_Your instructions_: Going line by line through the data below, report how many lines include the word "kinyarwanda", with nothing added.

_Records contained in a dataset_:
--- START ---
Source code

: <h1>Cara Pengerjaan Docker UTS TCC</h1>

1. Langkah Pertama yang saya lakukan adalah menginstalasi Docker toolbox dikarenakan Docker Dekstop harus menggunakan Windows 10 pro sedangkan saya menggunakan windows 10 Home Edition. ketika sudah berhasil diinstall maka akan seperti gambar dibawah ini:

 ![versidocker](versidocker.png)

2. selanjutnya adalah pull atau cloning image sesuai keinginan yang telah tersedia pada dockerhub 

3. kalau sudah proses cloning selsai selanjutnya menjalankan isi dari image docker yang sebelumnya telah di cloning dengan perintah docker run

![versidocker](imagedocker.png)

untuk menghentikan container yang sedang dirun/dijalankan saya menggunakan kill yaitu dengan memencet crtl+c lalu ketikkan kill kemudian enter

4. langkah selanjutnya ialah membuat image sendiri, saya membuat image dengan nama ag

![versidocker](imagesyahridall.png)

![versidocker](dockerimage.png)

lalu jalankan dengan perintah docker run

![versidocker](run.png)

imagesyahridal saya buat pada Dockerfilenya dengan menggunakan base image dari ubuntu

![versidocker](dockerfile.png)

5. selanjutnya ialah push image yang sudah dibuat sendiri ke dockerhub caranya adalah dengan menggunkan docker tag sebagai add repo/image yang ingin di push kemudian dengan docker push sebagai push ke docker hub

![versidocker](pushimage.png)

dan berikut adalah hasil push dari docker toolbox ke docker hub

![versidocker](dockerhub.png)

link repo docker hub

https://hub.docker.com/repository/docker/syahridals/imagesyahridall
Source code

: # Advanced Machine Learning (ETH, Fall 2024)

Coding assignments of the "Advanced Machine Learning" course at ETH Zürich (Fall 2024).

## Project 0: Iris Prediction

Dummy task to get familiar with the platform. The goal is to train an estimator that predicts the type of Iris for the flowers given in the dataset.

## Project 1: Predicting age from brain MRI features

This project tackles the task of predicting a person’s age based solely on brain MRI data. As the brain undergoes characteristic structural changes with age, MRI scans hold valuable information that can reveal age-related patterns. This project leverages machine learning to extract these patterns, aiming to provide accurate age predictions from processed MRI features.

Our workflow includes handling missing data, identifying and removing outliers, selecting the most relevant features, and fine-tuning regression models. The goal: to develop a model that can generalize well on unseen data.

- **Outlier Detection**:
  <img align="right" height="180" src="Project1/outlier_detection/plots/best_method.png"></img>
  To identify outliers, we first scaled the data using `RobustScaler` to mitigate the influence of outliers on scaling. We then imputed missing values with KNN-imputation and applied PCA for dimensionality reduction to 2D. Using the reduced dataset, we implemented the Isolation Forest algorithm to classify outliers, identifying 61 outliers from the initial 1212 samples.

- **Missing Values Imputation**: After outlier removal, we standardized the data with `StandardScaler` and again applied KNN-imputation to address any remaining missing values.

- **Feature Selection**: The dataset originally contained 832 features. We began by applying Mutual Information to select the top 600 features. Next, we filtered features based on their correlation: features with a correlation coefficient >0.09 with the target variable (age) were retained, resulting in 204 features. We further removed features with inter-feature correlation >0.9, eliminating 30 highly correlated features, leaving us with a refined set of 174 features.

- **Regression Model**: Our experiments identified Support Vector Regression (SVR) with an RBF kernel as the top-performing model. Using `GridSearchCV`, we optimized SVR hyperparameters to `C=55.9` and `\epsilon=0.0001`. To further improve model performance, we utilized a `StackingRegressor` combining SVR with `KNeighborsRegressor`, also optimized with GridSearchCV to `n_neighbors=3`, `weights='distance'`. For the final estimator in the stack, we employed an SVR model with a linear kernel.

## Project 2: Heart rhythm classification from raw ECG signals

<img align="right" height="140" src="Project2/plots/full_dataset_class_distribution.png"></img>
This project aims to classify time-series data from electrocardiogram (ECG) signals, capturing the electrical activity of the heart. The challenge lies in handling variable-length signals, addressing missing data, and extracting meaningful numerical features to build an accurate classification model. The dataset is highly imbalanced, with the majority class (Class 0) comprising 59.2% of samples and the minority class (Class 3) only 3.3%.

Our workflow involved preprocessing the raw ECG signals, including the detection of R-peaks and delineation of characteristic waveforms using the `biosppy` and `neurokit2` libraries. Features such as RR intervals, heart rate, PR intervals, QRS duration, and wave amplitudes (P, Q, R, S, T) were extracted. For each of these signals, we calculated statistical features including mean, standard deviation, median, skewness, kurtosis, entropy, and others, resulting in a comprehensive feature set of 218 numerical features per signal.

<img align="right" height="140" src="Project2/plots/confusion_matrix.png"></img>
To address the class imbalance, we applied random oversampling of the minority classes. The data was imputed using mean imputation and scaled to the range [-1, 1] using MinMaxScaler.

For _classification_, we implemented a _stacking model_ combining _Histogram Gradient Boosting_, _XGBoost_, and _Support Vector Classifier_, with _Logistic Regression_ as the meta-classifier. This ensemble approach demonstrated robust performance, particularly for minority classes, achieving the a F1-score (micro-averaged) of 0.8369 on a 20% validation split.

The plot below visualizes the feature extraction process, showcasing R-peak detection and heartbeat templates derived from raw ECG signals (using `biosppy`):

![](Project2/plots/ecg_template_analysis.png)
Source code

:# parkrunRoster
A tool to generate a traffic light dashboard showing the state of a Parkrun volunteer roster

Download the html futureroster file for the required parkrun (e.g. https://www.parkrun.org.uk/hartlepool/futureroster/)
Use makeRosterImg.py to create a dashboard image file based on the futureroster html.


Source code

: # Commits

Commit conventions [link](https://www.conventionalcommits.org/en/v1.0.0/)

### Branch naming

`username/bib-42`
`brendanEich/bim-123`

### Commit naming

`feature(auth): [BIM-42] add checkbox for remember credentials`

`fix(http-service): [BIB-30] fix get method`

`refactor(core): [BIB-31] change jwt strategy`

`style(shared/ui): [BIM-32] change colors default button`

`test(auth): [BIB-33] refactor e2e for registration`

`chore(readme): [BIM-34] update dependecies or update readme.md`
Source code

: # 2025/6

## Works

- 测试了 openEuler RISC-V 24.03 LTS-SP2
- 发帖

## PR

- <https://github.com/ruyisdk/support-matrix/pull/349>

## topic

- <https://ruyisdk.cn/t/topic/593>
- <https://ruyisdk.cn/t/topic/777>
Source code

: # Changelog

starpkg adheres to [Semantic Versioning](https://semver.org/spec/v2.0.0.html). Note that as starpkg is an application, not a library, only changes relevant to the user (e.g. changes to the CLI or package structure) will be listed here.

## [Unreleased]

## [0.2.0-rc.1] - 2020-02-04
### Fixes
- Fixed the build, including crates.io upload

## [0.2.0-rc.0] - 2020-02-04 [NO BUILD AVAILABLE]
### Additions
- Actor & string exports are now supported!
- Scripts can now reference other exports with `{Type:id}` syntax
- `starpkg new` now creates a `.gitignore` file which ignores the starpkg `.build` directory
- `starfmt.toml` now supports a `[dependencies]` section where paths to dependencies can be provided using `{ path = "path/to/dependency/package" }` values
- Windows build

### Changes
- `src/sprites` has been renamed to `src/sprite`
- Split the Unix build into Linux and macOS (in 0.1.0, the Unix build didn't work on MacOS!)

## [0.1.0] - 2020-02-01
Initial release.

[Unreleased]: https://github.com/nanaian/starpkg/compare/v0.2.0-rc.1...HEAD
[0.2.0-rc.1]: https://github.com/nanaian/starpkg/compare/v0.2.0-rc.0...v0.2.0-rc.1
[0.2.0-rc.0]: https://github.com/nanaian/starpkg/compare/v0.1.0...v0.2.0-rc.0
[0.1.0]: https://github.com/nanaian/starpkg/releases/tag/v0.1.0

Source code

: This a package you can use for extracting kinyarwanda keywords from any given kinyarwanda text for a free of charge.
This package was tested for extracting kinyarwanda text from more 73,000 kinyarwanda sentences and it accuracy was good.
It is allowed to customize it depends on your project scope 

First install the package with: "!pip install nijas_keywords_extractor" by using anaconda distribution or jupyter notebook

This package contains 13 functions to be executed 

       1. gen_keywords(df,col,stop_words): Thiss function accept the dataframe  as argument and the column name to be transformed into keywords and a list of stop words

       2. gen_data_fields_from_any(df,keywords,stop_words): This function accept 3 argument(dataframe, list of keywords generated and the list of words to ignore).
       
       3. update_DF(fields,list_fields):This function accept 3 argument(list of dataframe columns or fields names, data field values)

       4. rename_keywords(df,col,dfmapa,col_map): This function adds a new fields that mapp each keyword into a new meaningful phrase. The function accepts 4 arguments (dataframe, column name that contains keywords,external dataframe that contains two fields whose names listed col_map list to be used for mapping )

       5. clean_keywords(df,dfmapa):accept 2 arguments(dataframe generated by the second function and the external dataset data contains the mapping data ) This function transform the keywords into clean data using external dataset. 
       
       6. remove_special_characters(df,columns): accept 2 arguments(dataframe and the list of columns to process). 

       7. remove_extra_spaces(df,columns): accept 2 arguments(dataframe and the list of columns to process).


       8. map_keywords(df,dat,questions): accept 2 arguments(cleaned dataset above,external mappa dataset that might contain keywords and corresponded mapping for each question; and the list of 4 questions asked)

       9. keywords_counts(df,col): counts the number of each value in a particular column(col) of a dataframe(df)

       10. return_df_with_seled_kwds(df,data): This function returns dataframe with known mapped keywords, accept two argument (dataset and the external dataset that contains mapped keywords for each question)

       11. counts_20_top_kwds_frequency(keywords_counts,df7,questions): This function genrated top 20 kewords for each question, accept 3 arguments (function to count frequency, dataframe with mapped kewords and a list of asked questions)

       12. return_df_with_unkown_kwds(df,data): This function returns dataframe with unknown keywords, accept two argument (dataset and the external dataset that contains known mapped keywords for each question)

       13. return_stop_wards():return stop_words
--- END ---
_Result below_: 2